BEGIN

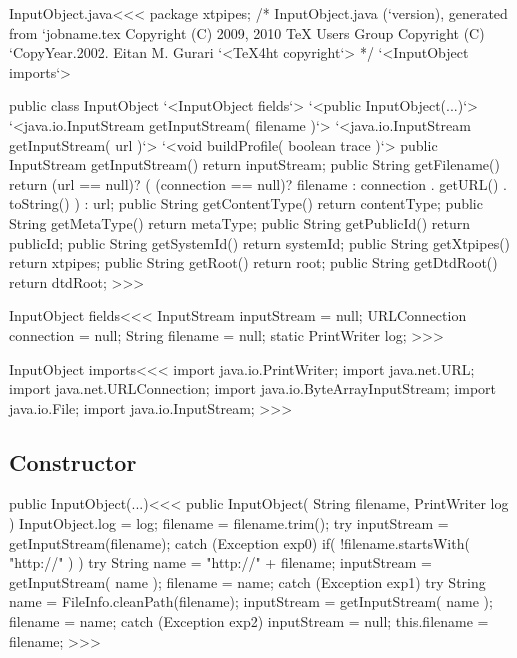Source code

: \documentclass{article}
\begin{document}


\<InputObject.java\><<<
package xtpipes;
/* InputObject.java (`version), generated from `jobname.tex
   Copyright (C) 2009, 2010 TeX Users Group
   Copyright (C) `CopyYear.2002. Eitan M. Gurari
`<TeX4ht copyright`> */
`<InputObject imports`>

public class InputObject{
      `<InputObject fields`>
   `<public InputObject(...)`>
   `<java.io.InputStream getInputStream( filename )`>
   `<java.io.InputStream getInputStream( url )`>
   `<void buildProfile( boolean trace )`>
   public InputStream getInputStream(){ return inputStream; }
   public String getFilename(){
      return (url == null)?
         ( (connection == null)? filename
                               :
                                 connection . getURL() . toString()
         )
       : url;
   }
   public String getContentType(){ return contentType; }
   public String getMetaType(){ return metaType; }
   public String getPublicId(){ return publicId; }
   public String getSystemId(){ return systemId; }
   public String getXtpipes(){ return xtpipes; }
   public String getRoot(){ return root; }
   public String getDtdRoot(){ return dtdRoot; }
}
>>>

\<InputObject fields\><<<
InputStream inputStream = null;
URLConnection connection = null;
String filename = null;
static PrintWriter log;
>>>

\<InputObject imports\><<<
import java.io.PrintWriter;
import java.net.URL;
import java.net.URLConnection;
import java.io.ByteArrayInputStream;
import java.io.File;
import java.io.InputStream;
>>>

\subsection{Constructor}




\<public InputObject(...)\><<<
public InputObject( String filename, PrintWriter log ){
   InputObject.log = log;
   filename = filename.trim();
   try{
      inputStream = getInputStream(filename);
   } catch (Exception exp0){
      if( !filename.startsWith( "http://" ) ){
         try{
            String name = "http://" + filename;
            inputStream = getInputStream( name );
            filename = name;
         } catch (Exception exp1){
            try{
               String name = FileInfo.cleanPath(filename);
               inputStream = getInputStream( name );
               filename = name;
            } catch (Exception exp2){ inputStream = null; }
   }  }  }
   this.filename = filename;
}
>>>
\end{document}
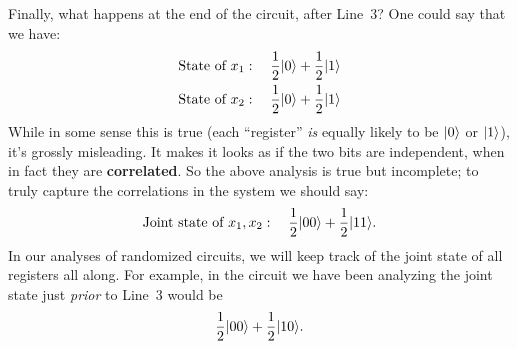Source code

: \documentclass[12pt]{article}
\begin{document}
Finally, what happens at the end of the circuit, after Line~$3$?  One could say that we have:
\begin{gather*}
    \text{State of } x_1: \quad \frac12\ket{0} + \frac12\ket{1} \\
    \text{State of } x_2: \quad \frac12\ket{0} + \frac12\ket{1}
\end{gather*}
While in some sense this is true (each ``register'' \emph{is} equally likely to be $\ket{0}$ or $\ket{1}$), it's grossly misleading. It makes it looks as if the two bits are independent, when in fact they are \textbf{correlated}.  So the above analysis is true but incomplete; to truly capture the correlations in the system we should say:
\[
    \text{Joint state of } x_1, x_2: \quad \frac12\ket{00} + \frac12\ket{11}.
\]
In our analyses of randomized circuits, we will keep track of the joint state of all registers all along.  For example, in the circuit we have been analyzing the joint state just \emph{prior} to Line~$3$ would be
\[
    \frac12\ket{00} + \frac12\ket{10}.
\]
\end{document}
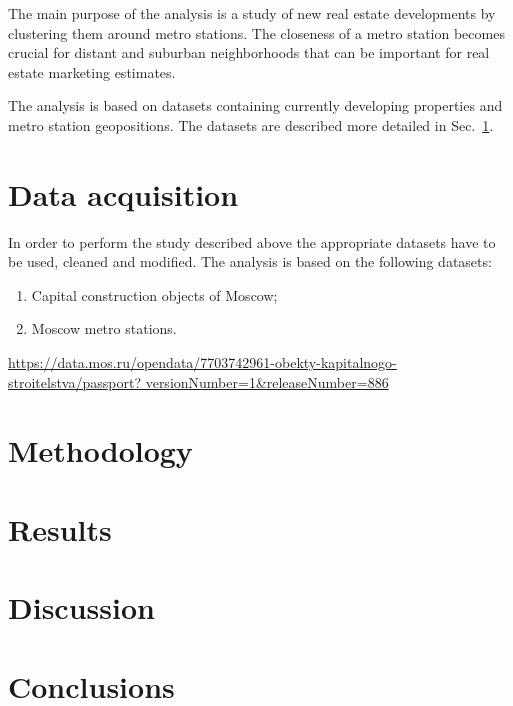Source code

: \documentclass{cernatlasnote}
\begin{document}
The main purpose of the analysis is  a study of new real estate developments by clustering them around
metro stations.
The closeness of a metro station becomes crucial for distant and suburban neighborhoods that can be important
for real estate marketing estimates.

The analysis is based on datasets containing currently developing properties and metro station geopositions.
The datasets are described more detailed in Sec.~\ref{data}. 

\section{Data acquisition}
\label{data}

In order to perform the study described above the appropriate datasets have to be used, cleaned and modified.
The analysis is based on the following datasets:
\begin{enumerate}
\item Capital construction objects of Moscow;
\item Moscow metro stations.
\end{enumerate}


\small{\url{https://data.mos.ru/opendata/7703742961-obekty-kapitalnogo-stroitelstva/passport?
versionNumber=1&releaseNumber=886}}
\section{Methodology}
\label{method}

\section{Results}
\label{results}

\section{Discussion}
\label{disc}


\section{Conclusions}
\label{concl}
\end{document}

END

Activity: Now write out the data word for word, skipping every picture in it.

Solution below:
Source code

: \documentclass{article}
\begin{document}


\<InputObject.java\><<<
package xtpipes;
/* InputObject.java (`version), generated from `jobname.tex
   Copyright (C) 2009, 2010 TeX Users Group
   Copyright (C) `CopyYear.2002. Eitan M. Gurari
`<TeX4ht copyright`> */
`<InputObject imports`>

public class InputObject{
      `<InputObject fields`>
   `<public InputObject(...)`>
   `<java.io.InputStream getInputStream( filename )`>
   `<java.io.InputStream getInputStream( url )`>
   `<void buildProfile( boolean trace )`>
   public InputStream getInputStream(){ return inputStream; }
   public String getFilename(){
      return (url == null)?
         ( (connection == null)? filename
                               :
                                 connection . getURL() . toString()
         )
       : url;
   }
   public String getContentType(){ return contentType; }
   public String getMetaType(){ return metaType; }
   public String getPublicId(){ return publicId; }
   public String getSystemId(){ return systemId; }
   public String getXtpipes(){ return xtpipes; }
   public String getRoot(){ return root; }
   public String getDtdRoot(){ return dtdRoot; }
}
>>>

\<InputObject fields\><<<
InputStream inputStream = null;
URLConnection connection = null;
String filename = null;
static PrintWriter log;
>>>

\<InputObject imports\><<<
import java.io.PrintWriter;
import java.net.URL;
import java.net.URLConnection;
import java.io.ByteArrayInputStream;
import java.io.File;
import java.io.InputStream;
>>>

\subsection{Constructor}




\<public InputObject(...)\><<<
public InputObject( String filename, PrintWriter log ){
   InputObject.log = log;
   filename = filename.trim();
   try{
      inputStream = getInputStream(filename);
   } catch (Exception exp0){
      if( !filename.startsWith( "http://" ) ){
         try{
            String name = "http://" + filename;
            inputStream = getInputStream( name );
            filename = name;
         } catch (Exception exp1){
            try{
               String name = FileInfo.cleanPath(filename);
               inputStream = getInputStream( name );
               filename = name;
            } catch (Exception exp2){ inputStream = null; }
   }  }  }
   this.filename = filename;
}
>>>
\end{document}
Source code

: \documentclass[12pt]{article}
\begin{document}
Finally, what happens at the end of the circuit, after Line~$3$?  One could say that we have:
\begin{gather*}
    \text{State of } x_1: \quad \frac12\ket{0} + \frac12\ket{1} \\
    \text{State of } x_2: \quad \frac12\ket{0} + \frac12\ket{1}
\end{gather*}
While in some sense this is true (each ``register'' \emph{is} equally likely to be $\ket{0}$ or $\ket{1}$), it's grossly misleading. It makes it looks as if the two bits are independent, when in fact they are \textbf{correlated}.  So the above analysis is true but incomplete; to truly capture the correlations in the system we should say:
\[
    \text{Joint state of } x_1, x_2: \quad \frac12\ket{00} + \frac12\ket{11}.
\]
In our analyses of randomized circuits, we will keep track of the joint state of all registers all along.  For example, in the circuit we have been analyzing the joint state just \emph{prior} to Line~$3$ would be
\[
    \frac12\ket{00} + \frac12\ket{10}.
\]
\end{document}
Source code

: \documentclass{cernatlasnote}
\begin{document}
The main purpose of the analysis is  a study of new real estate developments by clustering them around
metro stations.
The closeness of a metro station becomes crucial for distant and suburban neighborhoods that can be important
for real estate marketing estimates.

The analysis is based on datasets containing currently developing properties and metro station geopositions.
The datasets are described more detailed in Sec.~\ref{data}. 

\section{Data acquisition}
\label{data}

In order to perform the study described above the appropriate datasets have to be used, cleaned and modified.
The analysis is based on the following datasets:
\begin{enumerate}
\item Capital construction objects of Moscow;
\item Moscow metro stations.
\end{enumerate}


\small{\url{https://data.mos.ru/opendata/7703742961-obekty-kapitalnogo-stroitelstva/passport?
versionNumber=1&releaseNumber=886}}
\section{Methodology}
\label{method}

\section{Results}
\label{results}

\section{Discussion}
\label{disc}


\section{Conclusions}
\label{concl}
\end{document}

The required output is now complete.